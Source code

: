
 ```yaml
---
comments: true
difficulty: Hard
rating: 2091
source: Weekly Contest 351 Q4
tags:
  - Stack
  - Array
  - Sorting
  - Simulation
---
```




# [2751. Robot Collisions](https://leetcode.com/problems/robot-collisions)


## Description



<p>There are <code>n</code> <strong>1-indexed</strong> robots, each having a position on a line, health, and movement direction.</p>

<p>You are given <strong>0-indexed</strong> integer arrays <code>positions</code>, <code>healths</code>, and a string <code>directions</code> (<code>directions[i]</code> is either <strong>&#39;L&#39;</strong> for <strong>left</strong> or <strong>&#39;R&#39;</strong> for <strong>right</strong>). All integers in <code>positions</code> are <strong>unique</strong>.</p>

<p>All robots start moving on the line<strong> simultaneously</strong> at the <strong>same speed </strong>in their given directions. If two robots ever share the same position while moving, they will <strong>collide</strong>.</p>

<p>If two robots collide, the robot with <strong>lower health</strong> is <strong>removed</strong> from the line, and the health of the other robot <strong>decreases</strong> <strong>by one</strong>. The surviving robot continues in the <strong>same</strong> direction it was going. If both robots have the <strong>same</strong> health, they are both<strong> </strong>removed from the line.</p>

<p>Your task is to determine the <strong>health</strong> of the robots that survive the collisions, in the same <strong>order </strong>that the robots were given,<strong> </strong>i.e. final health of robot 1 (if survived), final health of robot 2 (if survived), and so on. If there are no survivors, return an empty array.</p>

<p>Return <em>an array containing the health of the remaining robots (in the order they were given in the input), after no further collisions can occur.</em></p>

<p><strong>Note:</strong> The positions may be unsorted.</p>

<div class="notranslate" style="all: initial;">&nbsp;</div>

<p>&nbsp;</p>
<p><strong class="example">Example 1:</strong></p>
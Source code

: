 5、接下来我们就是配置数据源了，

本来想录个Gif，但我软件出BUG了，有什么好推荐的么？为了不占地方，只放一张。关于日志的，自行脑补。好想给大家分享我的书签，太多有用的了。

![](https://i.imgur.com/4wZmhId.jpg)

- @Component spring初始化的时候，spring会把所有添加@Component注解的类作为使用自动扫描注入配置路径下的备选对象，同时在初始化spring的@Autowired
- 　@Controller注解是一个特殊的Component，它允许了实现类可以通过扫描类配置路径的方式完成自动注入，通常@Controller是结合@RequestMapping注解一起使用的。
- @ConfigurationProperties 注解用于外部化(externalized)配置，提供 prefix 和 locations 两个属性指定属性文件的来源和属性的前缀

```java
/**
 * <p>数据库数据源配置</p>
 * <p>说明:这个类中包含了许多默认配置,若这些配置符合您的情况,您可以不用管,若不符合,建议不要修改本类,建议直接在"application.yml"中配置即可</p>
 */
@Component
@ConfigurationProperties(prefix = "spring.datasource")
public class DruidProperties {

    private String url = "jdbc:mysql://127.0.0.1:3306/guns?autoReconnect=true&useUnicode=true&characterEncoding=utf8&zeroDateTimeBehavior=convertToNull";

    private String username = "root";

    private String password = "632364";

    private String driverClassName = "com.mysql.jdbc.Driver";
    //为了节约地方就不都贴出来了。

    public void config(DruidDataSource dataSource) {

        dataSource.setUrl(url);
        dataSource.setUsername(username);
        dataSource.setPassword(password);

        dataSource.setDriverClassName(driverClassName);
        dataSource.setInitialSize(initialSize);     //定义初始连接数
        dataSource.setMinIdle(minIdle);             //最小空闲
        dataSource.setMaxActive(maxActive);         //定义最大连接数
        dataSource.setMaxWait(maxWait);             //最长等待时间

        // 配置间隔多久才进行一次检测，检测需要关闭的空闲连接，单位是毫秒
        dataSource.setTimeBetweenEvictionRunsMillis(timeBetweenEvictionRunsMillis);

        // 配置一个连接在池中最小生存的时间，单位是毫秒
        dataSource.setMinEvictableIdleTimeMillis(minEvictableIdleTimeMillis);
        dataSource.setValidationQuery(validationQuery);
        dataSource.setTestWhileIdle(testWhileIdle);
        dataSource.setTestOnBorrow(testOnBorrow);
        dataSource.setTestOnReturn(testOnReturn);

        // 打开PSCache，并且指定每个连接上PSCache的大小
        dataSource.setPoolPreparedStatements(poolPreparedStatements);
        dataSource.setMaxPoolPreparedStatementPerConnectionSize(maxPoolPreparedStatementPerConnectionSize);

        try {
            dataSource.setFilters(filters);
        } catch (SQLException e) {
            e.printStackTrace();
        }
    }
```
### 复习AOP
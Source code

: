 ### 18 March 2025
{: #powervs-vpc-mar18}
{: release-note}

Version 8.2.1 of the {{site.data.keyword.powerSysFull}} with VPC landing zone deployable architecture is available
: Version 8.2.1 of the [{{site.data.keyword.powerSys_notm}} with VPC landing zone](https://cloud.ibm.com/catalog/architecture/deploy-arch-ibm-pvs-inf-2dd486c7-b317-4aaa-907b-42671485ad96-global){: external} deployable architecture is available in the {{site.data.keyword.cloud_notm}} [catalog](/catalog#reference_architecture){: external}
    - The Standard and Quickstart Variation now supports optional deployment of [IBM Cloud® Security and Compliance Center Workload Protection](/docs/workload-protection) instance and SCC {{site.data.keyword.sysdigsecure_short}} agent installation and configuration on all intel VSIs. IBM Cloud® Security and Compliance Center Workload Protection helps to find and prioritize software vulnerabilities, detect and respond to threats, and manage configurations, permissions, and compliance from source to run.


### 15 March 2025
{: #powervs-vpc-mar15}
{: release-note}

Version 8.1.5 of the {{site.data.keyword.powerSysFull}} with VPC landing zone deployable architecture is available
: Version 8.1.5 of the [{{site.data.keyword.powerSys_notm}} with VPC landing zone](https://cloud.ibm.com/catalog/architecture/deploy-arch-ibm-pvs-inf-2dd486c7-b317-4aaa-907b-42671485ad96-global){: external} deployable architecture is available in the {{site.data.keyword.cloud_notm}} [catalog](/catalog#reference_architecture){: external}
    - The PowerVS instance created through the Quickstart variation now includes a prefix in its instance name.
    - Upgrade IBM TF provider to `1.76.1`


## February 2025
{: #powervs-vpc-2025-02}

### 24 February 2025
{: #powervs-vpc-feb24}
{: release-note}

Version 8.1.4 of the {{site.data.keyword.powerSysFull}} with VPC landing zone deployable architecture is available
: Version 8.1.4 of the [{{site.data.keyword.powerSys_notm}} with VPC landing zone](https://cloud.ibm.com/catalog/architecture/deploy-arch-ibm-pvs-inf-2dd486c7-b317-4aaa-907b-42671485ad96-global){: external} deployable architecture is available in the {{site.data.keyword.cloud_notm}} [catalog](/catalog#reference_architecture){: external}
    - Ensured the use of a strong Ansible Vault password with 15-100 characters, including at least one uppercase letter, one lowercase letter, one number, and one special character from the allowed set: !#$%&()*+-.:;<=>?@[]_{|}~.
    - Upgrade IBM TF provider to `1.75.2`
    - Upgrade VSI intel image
------------------------------------------------------------
Problem requirements
Only the lines from the opening of the material through the line with "## Description" should be echoed, exactly as written.

Solution for this exercise
Source code

:
 ```yaml
---
comments: true
difficulty: Hard
rating: 2091
source: Weekly Contest 351 Q4
tags:
  - Stack
  - Array
  - Sorting
  - Simulation
---
```




# [2751. Robot Collisions](https://leetcode.com/problems/robot-collisions)


## Description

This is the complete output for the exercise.